Rather than admit the
abject failure of the measures called for in the last report and, more
generally, of a policy in place for almost five decades, the report seeks
to cast blame on external actors, mainly Venezuela (which is mentioned
no fewer than 15 times). The tone of much of the report
is almost surreal and delusional in its talk about a hypothetical Cuban
“transition” government and its detailed description of the policies such
a government might undertake and the U.S. government actions that
would result. Repeatedly, the report implies an imminent collapse and
asserts cause and effect relationships without any logical, factual or
historical foundation. For example: “…as we rapidly approach the
transitional moment, the more economic pressure is on the regime, the
greater the likelihood there will be dramatic and successful change for
the Cuban people.” But that has been precisely the failed approach taken
by U.S. policy since it
imposed a trade, travel and financial embargo on Cuba 45 years ago.
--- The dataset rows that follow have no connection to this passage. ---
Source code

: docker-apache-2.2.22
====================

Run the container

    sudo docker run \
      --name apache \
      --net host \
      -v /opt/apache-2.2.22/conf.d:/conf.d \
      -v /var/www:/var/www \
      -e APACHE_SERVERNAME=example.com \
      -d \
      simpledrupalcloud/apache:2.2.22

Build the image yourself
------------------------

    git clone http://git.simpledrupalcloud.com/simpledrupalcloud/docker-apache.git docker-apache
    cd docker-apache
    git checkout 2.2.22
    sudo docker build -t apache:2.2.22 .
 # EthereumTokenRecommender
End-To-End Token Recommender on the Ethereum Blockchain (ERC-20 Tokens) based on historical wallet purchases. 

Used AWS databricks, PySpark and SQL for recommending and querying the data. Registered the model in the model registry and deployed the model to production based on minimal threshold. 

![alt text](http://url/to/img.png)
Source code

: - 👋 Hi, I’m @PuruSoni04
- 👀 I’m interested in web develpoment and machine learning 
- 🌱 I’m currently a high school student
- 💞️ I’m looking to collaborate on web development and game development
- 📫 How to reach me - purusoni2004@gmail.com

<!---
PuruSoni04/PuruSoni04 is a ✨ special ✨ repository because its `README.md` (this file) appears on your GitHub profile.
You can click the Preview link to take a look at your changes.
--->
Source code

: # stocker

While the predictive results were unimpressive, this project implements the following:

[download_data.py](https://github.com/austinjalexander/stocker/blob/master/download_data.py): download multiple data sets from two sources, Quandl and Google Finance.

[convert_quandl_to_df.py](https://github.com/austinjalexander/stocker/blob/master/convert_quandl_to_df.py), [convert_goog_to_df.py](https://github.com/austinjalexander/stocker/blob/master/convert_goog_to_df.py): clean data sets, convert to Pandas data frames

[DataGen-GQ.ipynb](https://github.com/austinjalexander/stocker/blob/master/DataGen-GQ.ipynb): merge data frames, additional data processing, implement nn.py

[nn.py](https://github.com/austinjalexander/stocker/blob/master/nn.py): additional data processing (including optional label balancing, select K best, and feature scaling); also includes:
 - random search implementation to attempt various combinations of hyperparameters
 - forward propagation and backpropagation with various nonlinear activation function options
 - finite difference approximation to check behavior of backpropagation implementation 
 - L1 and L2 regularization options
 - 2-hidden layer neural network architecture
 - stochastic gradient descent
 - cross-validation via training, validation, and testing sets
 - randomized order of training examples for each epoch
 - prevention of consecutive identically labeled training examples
In psychiatry and in the reality-based community at large, a
delusion is defined as "a false belief strongly held in spite of
invalidating evidence." The 2006 CAFC report is as delusional in this
regard as its 2004 predecessor. Both evidence a
profound ignorance of Cuban history and society.
6. It
is a model of cynicism and cruelty disguised as concern
This is true in too many
respects to describe here. The report is replete with crocodile tears and
expressions of concern over the humanitarian needs of the Cuban people and
promises of help--but only after a transition is under way. What about the
problems faced by Cubans today? In that regard, the
report recommends measures to tighten the U.S. embargo which inflicts
untold hardships on the Cuban people right now.
It is yet another version of “destroying the village in
other to save it.” The message seems to be that the U.S. will punish the
Cuban people unless or until they change their system and their
leadership, in which case they will reap rich rewards, compliments of U.S.
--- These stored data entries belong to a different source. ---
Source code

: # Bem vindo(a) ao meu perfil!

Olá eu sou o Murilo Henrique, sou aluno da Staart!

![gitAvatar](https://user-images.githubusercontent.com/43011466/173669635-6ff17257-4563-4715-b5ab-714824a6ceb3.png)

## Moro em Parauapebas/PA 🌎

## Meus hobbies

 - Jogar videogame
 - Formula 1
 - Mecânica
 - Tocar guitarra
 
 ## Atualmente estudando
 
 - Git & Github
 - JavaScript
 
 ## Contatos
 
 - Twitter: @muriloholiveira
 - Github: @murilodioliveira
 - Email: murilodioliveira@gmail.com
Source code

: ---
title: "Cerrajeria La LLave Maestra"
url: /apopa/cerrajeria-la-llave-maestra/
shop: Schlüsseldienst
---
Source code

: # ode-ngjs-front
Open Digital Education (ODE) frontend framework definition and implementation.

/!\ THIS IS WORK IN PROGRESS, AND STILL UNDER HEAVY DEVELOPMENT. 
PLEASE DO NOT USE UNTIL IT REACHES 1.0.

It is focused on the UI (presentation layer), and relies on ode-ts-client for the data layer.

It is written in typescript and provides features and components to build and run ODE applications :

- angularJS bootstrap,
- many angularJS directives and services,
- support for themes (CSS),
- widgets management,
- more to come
taxpayers. Such promises are not worth the paper they are printed on, as
the transition experience of Nicaragua and other countries
shows. Worse, this kind of blackmail is unworthy of the United
States and an insult to the dignity of
the Cuban people.
5. It
infringes on the freedom of American citizens
The report calls for
tightening the enforcement of travel restrictions even further, keeping
Cuba off-limits to
U.S. citizens. It is yet
another irony that a set of policies purportedly intended to promote
freedom in another country diminishes the freedom of people in this
country. What ever happened to the U.S. government’s pious
pronouncements of the “free exchange of ideas”?
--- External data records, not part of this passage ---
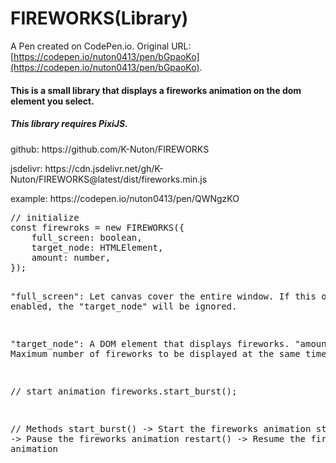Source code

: # FIREWORKS(Library)

A Pen created on CodePen.io. Original URL: [https://codepen.io/nuton0413/pen/bGpaoKo](https://codepen.io/nuton0413/pen/bGpaoKo).

<h4>This is a small library that displays a fireworks animation on the dom element you select.</h4>
<h5>This library requires PixiJS.</h5>

<p>github: https://github.com/K-Nuton/FIREWORKS</p>
<p>jsdelivr: https://cdn.jsdelivr.net/gh/K-Nuton/FIREWORKS@latest/dist/fireworks.min.js</p>
<p>example: https://codepen.io/nuton0413/pen/QWNgzKO</p>
<pre>
// initialize
const firewroks = new FIREWORKS({
    full_screen: boolean, 
    target_node: HTMLElement,
    amount: number,
});

"full_screen":   Let canvas cover the entire window.
If this option is enabled, the "target_node" will be ignored.

"target_node":  A DOM element that displays fireworks.
"amount":  Maximum number of fireworks to be displayed at the same time.

// start animation
fireworks.start_burst();

// Methods
start_burst() -> Start the fireworks animation
stop() -> Pause the fireworks animation
restart() -> Resume the fireworks animation
</pre>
4. It is not about the desires and the dreams of
Cubans abroad
The same commission whose
recommendations have led to Cubans in the United States being punished for
visiting relatives, for sending them aid, and for having a more inclusive
view of family than that approved by the U.S. government, now dares to
invoke “the vital role of Cubans abroad?” What “vital
role” is this—to do what the U.S. government wants and
nothing else? The report states that “Cubans abroad should re-double their
efforts to foster reconciliation on and off the island.” This is
completely inconsistent with the tone, tenor and policy implications of
the report. Is the Commission speaking in a code in which reconciliation
means confrontation, isolation, and economic strangulation?
3. It
is not transparent
The existence of a
classified secret annex, one of the more ominous aspects of this second
report, recalls the long U.S. history of deniable
invasions, numerous assassination attempts, sabotage, clandestine
incursions, and other cloak-and-dagger operations. Given this background,
and the track record of this administration, one can only imagine what
items of dubious legality and sheer lunacy may be contained in this
classified portion of the report.
2. It
is not about sovereignty
“There is no transition and
it’s not your country.” We could not find words more apt than those of the
Secretary General of the OAS (Organization of American States). The
repetition in the report of the phrase “if requested by the Cuban
transition government” doesn’t do anything to mask the sheer arrogance
implicit in the ideas contained therein as well as in the very existence
of the Commission and of an office of Cuba Transition Coordinator in the
State Department.
The report’s emphasis on
“restoring sovereignty to the Cuban people” is one of its most Orwellian
aspects. A state that respects the sovereignty of another nation and its
people does not produce a detailed script for the political future of that
nation and that people.
More than century of
repeated U.S.
transgressions against Cuban sovereignty and of meddling in Cuban affairs
are at the heart of much of what has gone wrong in Cuba since 1902 and of troubled
U.S.-Cuba relations over the last 50 years. This report, the assumptions
that underlie it, and the policies it champions, embody the same
misbegotten principle enshrined in the interventionist Platt
Amendment—which the United States arrogantly attached to the fledgling
Cuban Constitution in 1902, giving the U.S. the right to intervene
unilaterally in Cuba’s internal affairs—and in much of U.S. policy toward
Cuba since. In once again resorting to a Plattist approach, the authors of the
CAFC report have failed to learn the lesson that “we can’t solve problems
by using the same kind of thinking we used when we created them.”
1. It
is about regime change, stupid
And regime change, by any
other name, by any other means, would still carry the same stench of
illegitimacy and the same steep moral, human and material costs as the one
the Bush Administration launched in Iraq in 2003. Make no mistake
about it; this is a blueprint for accelerated regime change. Evidently,
the Bush Administration has not been sobered by the disastrous result—for
Americans for sure but especially for the Iraqi people and its devastated
nation—of its recent adventure in U.S.-imposed regime change. Nor has it
learned how far astray certain kind of exiles, with their own agendas and
delusions and totally disconnected with the people back home, can lead
this country.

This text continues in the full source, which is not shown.